In an age of rising nationalism, many people—myself included—are at least on some level wondering what the whole concept of nationhood should mean in the post-colonial world.  The myriad issues relating to immigration here and particularly in Europe are part of this as well. As is the cardinal question of what it could or should mean for a nation to embrace a specific culture and to promote that culture to the exclusion of others. Sometimes, the issues involved are benign or, at the very least, not oppressive. (I have no clear idea why Christmas should be a federal holiday in a nation that has no state religion, but I’ve long since stopped fretting about it.) But other times the effects of enshrining a national culture in law are profound. So the larger question is really whether the concept of a national state with its own culture—and the attendant baggage that culture brings along in its wake—whether that idea is something that deserves a place at the table, so to speak, in the twenty-first century…or whether it should be consigned to the dustbin of history along with its malign offspring: ultra-nationalism, ethnocentrism, racism, and xenophobia. Or should the idea be specifically not to pitch out the baby with the bathwater and so to attempt thoughtfully and rationally to pursue a policy that promotes the healthy growth of a nation’s chosen identity without allowing its policies to veer off into intolerance or prejudice?

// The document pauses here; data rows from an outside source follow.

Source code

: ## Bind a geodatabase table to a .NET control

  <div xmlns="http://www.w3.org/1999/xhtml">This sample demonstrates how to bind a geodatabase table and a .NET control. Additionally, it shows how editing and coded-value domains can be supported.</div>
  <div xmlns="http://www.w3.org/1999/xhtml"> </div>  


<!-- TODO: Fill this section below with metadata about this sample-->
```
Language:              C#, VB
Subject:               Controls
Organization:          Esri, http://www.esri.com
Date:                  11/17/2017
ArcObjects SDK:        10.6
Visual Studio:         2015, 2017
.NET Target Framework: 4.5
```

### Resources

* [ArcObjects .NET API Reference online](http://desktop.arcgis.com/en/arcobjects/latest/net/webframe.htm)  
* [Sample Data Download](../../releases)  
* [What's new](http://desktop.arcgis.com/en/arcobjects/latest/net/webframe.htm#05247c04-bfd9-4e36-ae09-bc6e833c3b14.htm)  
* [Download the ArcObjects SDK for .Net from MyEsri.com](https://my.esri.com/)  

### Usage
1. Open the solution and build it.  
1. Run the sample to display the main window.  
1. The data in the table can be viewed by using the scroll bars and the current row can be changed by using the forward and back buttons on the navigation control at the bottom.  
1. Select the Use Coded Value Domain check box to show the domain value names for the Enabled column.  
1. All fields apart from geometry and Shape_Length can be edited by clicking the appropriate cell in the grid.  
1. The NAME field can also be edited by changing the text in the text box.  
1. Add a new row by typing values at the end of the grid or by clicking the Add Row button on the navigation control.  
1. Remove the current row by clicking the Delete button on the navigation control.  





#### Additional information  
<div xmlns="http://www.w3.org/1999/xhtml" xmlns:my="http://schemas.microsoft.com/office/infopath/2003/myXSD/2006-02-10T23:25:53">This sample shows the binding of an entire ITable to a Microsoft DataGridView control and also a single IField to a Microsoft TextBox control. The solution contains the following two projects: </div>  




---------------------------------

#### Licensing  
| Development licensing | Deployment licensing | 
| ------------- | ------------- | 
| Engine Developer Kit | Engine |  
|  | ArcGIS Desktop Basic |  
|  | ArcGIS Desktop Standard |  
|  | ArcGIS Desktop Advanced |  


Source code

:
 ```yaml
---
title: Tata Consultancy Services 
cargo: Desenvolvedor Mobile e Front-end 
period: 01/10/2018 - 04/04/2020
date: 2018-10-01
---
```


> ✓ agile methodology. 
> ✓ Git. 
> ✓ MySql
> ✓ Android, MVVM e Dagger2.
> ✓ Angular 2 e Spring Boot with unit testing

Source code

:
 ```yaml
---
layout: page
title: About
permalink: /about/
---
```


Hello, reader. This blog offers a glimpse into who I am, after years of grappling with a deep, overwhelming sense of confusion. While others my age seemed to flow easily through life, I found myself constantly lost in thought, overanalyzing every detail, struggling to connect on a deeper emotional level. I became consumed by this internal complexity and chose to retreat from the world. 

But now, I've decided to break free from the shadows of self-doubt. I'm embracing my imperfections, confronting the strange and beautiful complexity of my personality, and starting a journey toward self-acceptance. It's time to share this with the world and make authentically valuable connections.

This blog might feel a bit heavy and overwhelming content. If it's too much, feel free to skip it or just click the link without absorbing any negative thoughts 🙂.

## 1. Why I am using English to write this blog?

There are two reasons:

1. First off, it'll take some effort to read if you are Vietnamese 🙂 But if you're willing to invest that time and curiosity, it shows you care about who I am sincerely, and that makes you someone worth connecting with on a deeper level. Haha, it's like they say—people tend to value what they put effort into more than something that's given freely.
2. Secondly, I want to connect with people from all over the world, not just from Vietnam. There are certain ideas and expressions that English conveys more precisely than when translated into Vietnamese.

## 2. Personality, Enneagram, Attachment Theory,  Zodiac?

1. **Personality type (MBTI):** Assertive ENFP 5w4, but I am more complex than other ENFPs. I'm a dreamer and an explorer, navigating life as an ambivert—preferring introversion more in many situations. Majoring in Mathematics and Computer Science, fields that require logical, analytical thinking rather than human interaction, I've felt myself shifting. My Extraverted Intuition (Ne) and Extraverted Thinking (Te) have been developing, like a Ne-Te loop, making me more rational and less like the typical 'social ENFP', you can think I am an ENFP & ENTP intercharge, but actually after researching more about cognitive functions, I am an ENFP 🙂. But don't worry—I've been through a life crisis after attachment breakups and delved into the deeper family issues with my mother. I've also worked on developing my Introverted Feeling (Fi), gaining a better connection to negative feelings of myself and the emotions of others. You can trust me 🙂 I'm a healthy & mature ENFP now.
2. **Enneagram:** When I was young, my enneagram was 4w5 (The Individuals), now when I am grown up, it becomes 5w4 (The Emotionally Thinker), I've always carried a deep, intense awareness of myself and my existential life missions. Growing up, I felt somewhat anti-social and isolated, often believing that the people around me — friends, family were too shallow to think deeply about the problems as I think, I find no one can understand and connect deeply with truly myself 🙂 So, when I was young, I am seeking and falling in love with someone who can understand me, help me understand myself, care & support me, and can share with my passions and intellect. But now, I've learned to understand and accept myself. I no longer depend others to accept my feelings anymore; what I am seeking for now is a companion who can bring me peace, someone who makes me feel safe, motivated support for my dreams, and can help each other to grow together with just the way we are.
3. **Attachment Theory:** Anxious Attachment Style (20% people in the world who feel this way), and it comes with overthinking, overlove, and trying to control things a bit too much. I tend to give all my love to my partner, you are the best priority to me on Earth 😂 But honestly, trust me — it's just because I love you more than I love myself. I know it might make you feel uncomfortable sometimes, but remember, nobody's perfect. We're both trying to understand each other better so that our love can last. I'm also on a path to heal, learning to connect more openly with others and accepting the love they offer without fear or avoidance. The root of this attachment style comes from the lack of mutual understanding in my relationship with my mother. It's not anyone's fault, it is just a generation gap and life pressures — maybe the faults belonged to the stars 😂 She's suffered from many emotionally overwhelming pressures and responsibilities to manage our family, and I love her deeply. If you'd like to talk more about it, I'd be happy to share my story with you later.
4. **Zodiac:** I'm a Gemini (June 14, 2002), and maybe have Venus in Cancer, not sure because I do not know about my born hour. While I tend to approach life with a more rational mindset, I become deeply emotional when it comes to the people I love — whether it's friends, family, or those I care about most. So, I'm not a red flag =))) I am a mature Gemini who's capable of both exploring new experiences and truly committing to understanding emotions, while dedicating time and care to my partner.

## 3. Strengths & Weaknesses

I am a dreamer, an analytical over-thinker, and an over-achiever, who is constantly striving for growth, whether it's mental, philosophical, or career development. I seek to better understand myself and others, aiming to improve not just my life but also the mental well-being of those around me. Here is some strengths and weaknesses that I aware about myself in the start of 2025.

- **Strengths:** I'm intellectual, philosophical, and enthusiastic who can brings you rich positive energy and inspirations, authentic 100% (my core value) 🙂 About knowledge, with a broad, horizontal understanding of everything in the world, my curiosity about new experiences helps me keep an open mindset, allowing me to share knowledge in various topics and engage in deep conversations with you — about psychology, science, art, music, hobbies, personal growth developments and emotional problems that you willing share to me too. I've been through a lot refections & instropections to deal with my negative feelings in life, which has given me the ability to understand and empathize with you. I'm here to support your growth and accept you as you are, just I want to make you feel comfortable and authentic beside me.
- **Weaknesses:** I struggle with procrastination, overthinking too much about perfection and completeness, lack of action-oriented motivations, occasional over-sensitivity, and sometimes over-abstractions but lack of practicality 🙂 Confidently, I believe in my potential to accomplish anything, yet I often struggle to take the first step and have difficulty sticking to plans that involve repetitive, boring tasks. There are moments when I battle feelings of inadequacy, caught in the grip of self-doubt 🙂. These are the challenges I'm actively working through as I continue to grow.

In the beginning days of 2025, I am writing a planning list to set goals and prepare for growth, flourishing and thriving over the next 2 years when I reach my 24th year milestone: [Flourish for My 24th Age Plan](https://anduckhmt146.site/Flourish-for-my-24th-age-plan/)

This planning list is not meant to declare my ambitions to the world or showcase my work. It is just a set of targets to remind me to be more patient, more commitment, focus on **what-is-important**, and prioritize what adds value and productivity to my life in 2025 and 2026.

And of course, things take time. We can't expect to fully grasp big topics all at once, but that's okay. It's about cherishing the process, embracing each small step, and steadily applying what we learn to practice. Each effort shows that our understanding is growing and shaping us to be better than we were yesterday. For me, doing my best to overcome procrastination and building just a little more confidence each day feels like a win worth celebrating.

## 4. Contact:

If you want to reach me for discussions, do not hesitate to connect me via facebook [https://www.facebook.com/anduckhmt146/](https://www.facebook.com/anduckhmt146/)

In the end, there are nations and there are nations. Some, like Israel, are the sole nation-states of an indigenous people whose land has been occupied over long centuries by a long list of foreign invaders and colonialists. Nations like that—Armenia, Finland, South Korea, or Estonia would be good examples of others—have, it seems to me, a reasonable right to promote their national heritage as long as that formal effort does not result in untoward discrimination towards citizens merely because they self-define culturally differently. Our own nation promotes American culture in countless ways. So do most countries. To single out Israel for opprobrium because of its wish to see itself as the embodiment of the national aspirations of the Jewish people is to deny it a right easily and almost automatically offered to every other nation. And that, it seems to me, is defensible solely by arguing that ultimately the Jewish people has no right to its own nation, its own national culture, or the pursuit of its own national aspirations. I’m sure there are people out there who think just that. But I’m far less sure why anyone who does not feel that way would be enraged by the Knesset’s decision to ratify as law the principles that have guided Israel since 1948.  The timing may have been controversial. There may even have been no specific need to undertake this specific action at this specific moment in history. But, in my opinion, the Basic Law itself seems a reasonable attempt to enshrine in law values that have been part of Israel’s national sense of purpose and identity for the entire length of its history as a modern state.